Thirty-one years later and the Bowie who prances before me is shockingly unchanged, his only appreciable weight gain being some muscle around the pectorals and biceps. He wears a short denim jacket, artfully tapered to the slimness of his hips. Soon he’ll be down to his T-shirt and the air pierced by feminine squeals. What’s so different nowadays is Bowie’s relationship to us, the crowd. Early Ziggy was rather polite on stage. He didn’t say much and took care to thank us for any applause. Yet everyone felt they were in the presence of, well, strangeness. His distance was unbridgeable. The young Bowie’s charisma was so unusual that the notion of a foundling child abandoned by cosmic gypsies was not so difficult to swallow.
Amid his family of fans, by contrast, the 2003 model is like a jolly gay vicar in charge of a tombola evening. “How have you been?” he asks. “Ooh, I like your new shoes!” He gives every appearance of being most relaxed person in the room.
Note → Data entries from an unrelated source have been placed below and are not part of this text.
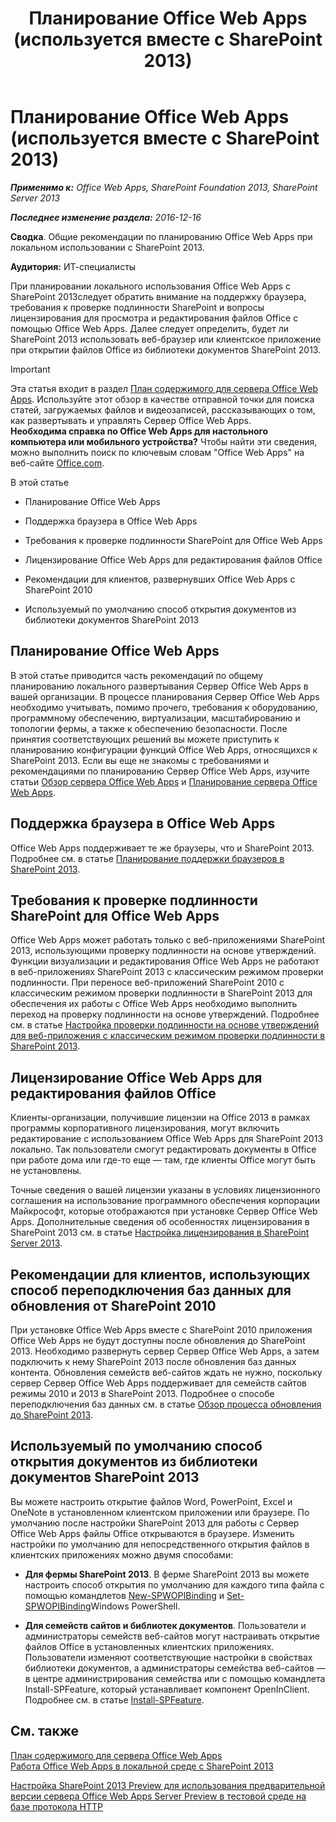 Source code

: ﻿---
title: Планирование Office Web Apps (используется вместе с SharePoint 2013)
TOCTitle: Планирование Office Web Apps
ms:assetid: 3bd0a617-5f12-4a7e-bb75-b15c86c7e504
ms:mtpsurl: https://technet.microsoft.com/ru-ru/library/Ff431682(v=office.15)
ms:contentKeyID: 49624478
ms.date: 12/22/2017
mtps_version: v=office.15
ms.translationtype: HT
---

# Планирование Office Web Apps (используется вместе с SharePoint 2013) 

_<strong>Применимо к:</strong> Office Web Apps, SharePoint Foundation 2013, SharePoint Server 2013_

_<strong>Последнее изменение раздела:</strong> 2016-12-16_

**Сводка**. Общие рекомендации по планированию Office Web Apps при локальном использовании с SharePoint 2013.

**Аудитория:** ИТ-специалисты

При планировании локального использования Office Web Apps с SharePoint 2013следует обратить внимание на поддержку браузера, требования к проверке подлинности SharePoint и вопросы лицензирования для просмотра и редактирования файлов Office с помощью Office Web Apps. Далее следует определить, будет ли SharePoint 2013 использовать веб-браузер или клиентское приложение при открытии файлов Office из библиотеки документов SharePoint 2013.

> [!IMPORTANT]
> Эта статья входит в раздел <a href="content-roadmap-for-office-web-apps-server.md">План содержимого для сервера Office Web Apps</a>. Используйте этот обзор в качестве отправной точки для поиска статей, загружаемых файлов и видеозаписей, рассказывающих о том, как развертывать и управлять Сервер Office Web Apps.<br />
<strong>Необходима справка по Office Web Apps для настольного компьютера или мобильного устройства?</strong> Чтобы найти эти сведения, можно выполнить поиск по ключевым словам &quot;Office Web Apps&quot; на веб-сайте <a href="http://go.microsoft.com/fwlink/p/?linkid=324961">Office.com</a>.


В этой статье

  - Планирование Office Web Apps

  - Поддержка браузера в Office Web Apps

  - Требования к проверке подлинности SharePoint для Office Web Apps

  - Лицензирование Office Web Apps для редактирования файлов Office

  - Рекомендации для клиентов, развернувших Office Web Apps с SharePoint 2010

  - Используемый по умолчанию способ открытия документов из библиотеки документов SharePoint 2013

## Планирование Office Web Apps

В этой статье приводится часть рекомендаций по общему планированию локального развертывания Сервер Office Web Apps в вашей организации. В процессе планирования Сервер Office Web Apps необходимо учитывать, помимо прочего, требования к оборудованию, программному обеспечению, виртуализации, масштабированию и топологии фермы, а также к обеспечению безопасности. После принятия соответствующих решений вы можете приступить к планированию конфигурации функций Office Web Apps, относящихся к SharePoint 2013. Если вы еще не знакомы с требованиями и рекомендациями по планированию Сервер Office Web Apps, изучите статьи [Обзор сервера Office Web Apps](office-web-apps-server-overview.md) и [Планирование сервера Office Web Apps](plan-office-web-apps-server.md).

## Поддержка браузера в Office Web Apps

Office Web Apps поддерживает те же браузеры, что и SharePoint 2013. Подробнее см. в статье [Планирование поддержки браузеров в SharePoint 2013](https://technet.microsoft.com/ru-ru/library/cc263526\(v=office.15\)).

## Требования к проверке подлинности SharePoint для Office Web Apps

Office Web Apps может работать только с веб-приложениями SharePoint 2013, использующими проверку подлинности на основе утверждений. Функции визуализации и редактирования Office Web Apps не работают в веб-приложениях SharePoint 2013 с классическим режимом проверки подлинности. При переносе веб-приложений SharePoint 2010 с классическим режимом проверки подлинности в SharePoint 2013 для обеспечения их работы с Office Web Apps необходимо выполнить переход на проверку подлинности на основе утверждений. Подробнее см. в статье [Настройка проверки подлинности на основе утверждений для веб-приложения с классическим режимом проверки подлинности в SharePoint 2013](https://technet.microsoft.com/ru-ru/library/gg251985\(v=office.15\)).

## Лицензирование Office Web Apps для редактирования файлов Office

Клиенты-организации, получившие лицензии на Office 2013 в рамках программы корпоративного лицензирования, могут включить редактирование с использованием Office Web Apps для SharePoint 2013 локально. Так пользователи смогут редактировать документы в Office при работе дома или где-то еще — там, где клиенты Office могут быть не установлены.

Точные сведения о вашей лицензии указаны в условиях лицензионного соглашения на использование программного обеспечения корпорации Майкрософт, которые отображаются при установке Сервер Office Web Apps. Дополнительные сведения об особенностях лицензирования в SharePoint 2013 см. в статье [Настройка лицензирования в SharePoint Server 2013](https://technet.microsoft.com/ru-ru/library/jj219627\(v=office.15\)).

## Рекомендации для клиентов, использующих способ переподключения баз данных для обновления от SharePoint 2010

При установке Office Web Apps вместе с SharePoint 2010 приложения Office Web Apps не будут доступны после обновления до SharePoint 2013. Необходимо развернуть сервер Сервер Office Web Apps, а затем подключить к нему SharePoint 2013 после обновления баз данных контента. Обновления семейств веб-сайтов ждать не нужно, поскольку сервер Сервер Office Web Apps поддерживает для семейств сайтов режимы 2010 и 2013 в SharePoint 2013. Подробнее о способе переподключения баз данных см. в статье [Обзор процесса обновления до SharePoint 2013](https://technet.microsoft.com/ru-ru/library/cc262483\(v=office.15\)).

## Используемый по умолчанию способ открытия документов из библиотеки документов SharePoint 2013

Вы можете настроить открытие файлов Word, PowerPoint, Excel и OneNote в установленном клиентском приложении или браузере. По умолчанию после настройки SharePoint 2013 для работы с Сервер Office Web Apps файлы Office открываются в браузере. Изменить настройки по умолчанию для непосредственного открытия файлов в клиентских приложениях можно двумя способами:

  - **Для фермы SharePoint 2013**. В ферме SharePoint 2013 вы можете настроить способ открытия по умолчанию для каждого типа файла с помощью командлетов [New-SPWOPIBinding](https://docs.microsoft.com/en-us/powershell/module/sharepoint-server/New-SPWOPIBinding?view=sharepoint-ps) и [Set-SPWOPIBinding](https://docs.microsoft.com/en-us/powershell/module/sharepoint-server/Set-SPWOPIBinding?view=sharepoint-ps)Windows PowerShell.

  - **Для семейств сайтов и библиотек документов**. Пользователи и администраторы семейств веб-сайтов могут настраивать открытие файлов Office в установленных клиентских приложениях. Пользователи изменяют соответствующие настройки в свойствах библиотеки документов, а администраторы семейства веб-сайтов — в центре администрирования семейства или с помощью командлета Install-SPFeature, который устанавливает компонент OpenInClient. Подробнее см. в статье [Install-SPFeature](https://technet.microsoft.com/ru-ru/library/ff607825\(v=office.15\)).

## См. также


[План содержимого для сервера Office Web Apps](content-roadmap-for-office-web-apps-server.md)  
[Работа Office Web Apps в локальной среде с SharePoint 2013](how-office-web-apps-work-on-premises-with-sharepoint-2013.md)  


[Настройка SharePoint 2013 Preview для использования предварительной версии сервера Office Web Apps Server Preview в тестовой среде на базе протокола HTTP](configure-office-web-apps-for-sharepoint-2013.md)  
  

[](how-office-web-apps-work-on-premises-with-sharepoint-2013.md)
Listen, he keeps telling them, it’s only a show. “Don’t look so nervous!” Shouldn’t that be the other way around?
“I don’t know what’s happened,” he’ll say to me later, “whether it’s having a child recently… It’s not that the work doesn’t seem a priority, but it puts it in perspective. You realise that working in a front of a crowd is not a life-threatening situation. It’s just going out and singing some songs. It’s nothing more than that. This has been coming home to me and I've enjoyed it a lot more. Shows have become something else for me in recent years. ‘Here’s me, here’s the songs I write, you’ll like some of them, some you won’t have heard of and others you just won’t like.’ I’m very comfortable with it. And I’m not particularly a gregarious person, so it’s something almost of a social breakthrough.”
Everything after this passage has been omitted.